Rainer Trüby –  Eu sou louco por harmonias em primeiro lugar. Teclados, pianos e, no melhor dos casos, o Fender Rhodes (piano elétrico), que ainda é meu instrumento favorito. Adoro sintetizadores analógicos também, ARPs e Moogs. Sou bem retrô nesse sentido. Geralmente aprecio uma sonoridade bem viva e soulful.
Linhas de baixo são importantes da mesma maneira. A minha banda favorita nos 80 era o Level 42, que tinha um cara legendário no baixo chamado Mark King. De fato uma boa levada percussiva sublinha tudo isto perfeitamente. Pode ser afro-cubana, pode ser brasileira…

Trüby Trio – Alegre

Music Non Stop – É uma impressão injusta ou você de fato tirou uma folga dos deveres de produtor e remixer por um tempo?

Rainer Trüby – Sim, depois que demos um tempo com o Trüby Trio, eu me aquietei com os lançamentos. Ainda somos muito amigos de qualquer maneira. Após isso eu trabalhei bastante com o Danilo Plessow (Motor City Drum Ensemble) em algumas faixas, que é um produtor magnífico. Algumas coisas novas estão por vir, que fiz com o Marlow ultimamente.

Music Non Stop – E acerca de sua parceria com Corrado Bucci, como ela surgiu?

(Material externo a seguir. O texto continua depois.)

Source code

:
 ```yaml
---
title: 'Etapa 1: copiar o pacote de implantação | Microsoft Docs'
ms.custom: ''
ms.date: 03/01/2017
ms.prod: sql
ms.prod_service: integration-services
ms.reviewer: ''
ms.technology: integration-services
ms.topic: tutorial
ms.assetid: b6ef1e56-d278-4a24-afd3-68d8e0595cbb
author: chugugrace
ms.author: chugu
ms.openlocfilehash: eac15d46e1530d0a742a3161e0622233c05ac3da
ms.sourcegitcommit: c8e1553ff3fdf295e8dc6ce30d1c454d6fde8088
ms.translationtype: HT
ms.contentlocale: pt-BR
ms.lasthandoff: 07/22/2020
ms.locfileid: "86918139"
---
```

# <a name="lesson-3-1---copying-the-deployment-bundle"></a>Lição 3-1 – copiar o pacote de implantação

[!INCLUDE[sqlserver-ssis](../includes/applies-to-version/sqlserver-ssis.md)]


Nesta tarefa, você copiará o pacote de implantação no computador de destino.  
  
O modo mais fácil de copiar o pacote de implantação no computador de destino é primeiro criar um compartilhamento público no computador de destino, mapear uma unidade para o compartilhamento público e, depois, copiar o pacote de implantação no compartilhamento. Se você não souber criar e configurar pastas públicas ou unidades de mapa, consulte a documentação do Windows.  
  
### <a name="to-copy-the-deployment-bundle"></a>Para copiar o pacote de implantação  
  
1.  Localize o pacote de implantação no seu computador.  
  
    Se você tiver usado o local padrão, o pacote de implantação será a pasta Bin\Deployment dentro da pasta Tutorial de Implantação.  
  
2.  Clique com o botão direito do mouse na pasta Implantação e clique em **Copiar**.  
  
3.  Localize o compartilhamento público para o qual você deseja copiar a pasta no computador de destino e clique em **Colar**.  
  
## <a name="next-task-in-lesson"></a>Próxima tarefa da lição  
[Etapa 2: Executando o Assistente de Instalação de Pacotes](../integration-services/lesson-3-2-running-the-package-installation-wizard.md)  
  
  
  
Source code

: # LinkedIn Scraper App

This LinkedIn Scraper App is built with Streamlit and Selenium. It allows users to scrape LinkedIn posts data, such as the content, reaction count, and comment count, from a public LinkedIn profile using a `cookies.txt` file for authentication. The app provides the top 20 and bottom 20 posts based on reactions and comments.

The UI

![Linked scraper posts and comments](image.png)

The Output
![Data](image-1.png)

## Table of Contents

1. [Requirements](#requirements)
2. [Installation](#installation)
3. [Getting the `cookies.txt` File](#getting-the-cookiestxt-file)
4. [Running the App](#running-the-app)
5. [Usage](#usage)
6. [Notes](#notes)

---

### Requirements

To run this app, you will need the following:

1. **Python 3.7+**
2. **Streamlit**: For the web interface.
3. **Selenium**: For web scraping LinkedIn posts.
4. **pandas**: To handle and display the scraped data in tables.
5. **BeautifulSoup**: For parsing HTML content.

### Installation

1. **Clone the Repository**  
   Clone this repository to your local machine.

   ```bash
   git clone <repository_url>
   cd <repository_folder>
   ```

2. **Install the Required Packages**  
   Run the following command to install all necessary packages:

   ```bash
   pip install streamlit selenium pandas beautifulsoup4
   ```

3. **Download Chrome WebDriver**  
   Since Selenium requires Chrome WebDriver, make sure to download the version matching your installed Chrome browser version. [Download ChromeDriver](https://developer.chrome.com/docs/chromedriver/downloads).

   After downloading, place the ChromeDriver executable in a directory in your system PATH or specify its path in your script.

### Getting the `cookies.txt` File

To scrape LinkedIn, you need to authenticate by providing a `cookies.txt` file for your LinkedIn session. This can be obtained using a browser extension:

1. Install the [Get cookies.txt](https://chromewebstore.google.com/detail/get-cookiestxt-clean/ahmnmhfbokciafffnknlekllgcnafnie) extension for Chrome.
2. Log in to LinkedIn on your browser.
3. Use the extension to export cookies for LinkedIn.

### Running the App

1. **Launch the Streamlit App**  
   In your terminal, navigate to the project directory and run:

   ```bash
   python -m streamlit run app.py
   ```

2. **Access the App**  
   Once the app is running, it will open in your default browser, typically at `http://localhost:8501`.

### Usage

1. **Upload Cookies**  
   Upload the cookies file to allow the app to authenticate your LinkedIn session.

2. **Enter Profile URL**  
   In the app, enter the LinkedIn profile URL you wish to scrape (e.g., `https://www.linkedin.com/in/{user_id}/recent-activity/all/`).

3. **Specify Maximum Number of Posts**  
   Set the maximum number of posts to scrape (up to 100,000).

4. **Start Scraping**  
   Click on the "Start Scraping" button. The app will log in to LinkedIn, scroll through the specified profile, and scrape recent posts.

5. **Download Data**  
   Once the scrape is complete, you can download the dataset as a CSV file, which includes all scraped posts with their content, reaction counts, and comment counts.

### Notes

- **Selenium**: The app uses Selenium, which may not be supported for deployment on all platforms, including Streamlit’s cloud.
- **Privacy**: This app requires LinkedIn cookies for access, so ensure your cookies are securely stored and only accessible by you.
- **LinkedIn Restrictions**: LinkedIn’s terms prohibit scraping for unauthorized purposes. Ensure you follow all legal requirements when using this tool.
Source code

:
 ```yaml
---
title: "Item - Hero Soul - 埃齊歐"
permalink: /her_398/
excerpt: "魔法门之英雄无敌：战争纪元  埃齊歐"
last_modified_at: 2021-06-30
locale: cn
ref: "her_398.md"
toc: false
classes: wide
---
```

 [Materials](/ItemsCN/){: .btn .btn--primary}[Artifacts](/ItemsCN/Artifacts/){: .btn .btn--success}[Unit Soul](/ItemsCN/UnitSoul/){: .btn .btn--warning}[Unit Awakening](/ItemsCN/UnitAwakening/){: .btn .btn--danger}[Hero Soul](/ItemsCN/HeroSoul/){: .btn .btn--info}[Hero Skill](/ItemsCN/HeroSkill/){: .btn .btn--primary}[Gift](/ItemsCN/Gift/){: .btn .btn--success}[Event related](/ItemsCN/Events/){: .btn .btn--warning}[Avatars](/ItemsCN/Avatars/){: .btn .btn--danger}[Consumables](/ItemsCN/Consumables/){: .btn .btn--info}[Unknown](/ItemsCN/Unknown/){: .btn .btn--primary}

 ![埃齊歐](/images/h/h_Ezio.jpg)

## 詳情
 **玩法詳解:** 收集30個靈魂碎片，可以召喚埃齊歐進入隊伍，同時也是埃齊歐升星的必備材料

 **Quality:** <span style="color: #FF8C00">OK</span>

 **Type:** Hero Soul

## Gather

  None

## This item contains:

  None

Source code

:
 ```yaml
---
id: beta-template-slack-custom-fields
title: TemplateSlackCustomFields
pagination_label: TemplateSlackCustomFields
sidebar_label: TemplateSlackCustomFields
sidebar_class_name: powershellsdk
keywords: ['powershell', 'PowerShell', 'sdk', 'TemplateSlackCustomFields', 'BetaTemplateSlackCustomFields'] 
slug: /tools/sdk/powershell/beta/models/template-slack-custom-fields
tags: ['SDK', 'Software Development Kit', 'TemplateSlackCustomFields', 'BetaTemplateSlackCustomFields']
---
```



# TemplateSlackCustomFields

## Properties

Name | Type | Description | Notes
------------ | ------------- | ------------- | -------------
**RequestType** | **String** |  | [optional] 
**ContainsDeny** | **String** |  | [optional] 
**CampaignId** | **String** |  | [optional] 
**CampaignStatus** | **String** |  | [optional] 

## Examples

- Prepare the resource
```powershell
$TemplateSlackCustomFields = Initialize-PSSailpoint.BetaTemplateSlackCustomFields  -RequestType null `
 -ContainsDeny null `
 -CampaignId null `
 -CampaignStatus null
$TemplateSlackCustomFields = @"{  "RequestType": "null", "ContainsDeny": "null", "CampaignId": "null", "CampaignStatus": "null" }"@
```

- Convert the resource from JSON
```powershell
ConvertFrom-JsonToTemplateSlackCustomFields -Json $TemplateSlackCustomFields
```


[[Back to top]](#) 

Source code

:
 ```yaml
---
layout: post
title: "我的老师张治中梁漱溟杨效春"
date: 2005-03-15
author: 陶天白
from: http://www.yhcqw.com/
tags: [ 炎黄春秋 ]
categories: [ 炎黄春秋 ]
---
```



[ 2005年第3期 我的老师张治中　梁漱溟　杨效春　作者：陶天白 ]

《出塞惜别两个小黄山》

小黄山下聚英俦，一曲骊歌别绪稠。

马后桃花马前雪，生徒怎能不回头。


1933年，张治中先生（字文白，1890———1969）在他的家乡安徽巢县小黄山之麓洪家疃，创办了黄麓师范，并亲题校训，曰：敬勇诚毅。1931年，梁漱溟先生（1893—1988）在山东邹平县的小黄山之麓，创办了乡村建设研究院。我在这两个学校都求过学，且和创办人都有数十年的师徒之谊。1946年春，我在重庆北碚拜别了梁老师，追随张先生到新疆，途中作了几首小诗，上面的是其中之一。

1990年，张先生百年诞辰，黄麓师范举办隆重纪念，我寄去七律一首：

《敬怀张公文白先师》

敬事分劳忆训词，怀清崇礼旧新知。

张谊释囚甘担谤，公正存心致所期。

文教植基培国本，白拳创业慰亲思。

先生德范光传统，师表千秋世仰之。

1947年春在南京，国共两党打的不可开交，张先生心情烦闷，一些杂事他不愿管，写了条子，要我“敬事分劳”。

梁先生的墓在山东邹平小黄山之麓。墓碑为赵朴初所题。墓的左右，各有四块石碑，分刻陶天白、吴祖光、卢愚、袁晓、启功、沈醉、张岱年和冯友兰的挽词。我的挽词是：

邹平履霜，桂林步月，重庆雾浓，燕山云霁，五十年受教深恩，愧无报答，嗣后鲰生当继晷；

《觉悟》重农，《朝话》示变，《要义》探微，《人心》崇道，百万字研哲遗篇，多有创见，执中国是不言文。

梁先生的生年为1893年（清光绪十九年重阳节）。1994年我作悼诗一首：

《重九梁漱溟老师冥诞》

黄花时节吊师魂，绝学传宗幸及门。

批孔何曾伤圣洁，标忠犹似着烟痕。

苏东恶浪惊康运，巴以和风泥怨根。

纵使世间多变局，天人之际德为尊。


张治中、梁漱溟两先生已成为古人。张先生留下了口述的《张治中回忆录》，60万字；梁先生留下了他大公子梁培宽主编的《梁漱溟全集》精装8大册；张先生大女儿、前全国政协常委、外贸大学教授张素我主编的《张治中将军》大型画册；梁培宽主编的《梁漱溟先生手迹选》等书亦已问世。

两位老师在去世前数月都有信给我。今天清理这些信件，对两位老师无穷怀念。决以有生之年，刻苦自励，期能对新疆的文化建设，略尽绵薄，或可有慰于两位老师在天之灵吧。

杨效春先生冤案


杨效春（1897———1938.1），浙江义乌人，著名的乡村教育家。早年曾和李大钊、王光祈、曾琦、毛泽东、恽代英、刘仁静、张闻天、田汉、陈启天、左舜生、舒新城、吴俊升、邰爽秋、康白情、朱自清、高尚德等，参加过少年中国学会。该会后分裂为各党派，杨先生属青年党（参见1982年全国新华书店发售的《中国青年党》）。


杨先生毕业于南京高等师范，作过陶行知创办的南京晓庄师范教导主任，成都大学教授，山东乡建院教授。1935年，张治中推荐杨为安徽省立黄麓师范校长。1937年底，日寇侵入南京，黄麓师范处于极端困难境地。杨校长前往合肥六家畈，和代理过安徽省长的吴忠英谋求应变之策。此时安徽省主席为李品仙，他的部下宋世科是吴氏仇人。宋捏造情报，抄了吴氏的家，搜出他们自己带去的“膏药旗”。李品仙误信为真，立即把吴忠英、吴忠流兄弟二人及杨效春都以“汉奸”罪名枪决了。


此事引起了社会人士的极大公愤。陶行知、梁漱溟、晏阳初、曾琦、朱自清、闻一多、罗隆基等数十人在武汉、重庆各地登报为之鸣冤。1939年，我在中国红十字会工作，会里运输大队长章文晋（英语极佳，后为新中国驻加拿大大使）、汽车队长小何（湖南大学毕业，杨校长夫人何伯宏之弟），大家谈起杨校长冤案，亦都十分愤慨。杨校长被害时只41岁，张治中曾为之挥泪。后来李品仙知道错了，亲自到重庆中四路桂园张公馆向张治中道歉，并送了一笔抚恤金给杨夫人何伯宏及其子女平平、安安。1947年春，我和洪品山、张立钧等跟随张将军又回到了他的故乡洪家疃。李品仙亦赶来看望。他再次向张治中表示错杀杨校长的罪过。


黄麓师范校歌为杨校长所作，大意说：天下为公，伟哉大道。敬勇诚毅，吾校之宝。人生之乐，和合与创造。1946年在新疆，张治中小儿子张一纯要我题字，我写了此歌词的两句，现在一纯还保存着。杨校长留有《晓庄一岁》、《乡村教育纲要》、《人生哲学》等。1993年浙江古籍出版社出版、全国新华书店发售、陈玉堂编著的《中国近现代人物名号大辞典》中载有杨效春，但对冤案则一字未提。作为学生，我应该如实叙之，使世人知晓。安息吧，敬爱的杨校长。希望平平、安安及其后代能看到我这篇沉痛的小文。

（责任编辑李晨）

Rainer Trüby – Corrado é um talento fenomenal. Eu mandei um feedback bem positivo para a faixa Open Your Eyes que ele lançou pelo selo Rebirth há algum tempo. Ele se empolgou e veio visitar nossa noite Root Down desde sua cidade natal na Itália, Brescia, que fica a cinco horas de carro dali. Nos demos muito bem e decidimos unir forças, isto resultou em alguns remixes e lançamentos como Truccy, que acabaram tendo certo sucesso e agora há ainda mais alguns adiante…

Music Non Stop – Por último, mas nem por isso menos importante: quais são suas expectativas para esta gig na Soul.Set, após quase uma década e meia da sua última visita ao Brasil?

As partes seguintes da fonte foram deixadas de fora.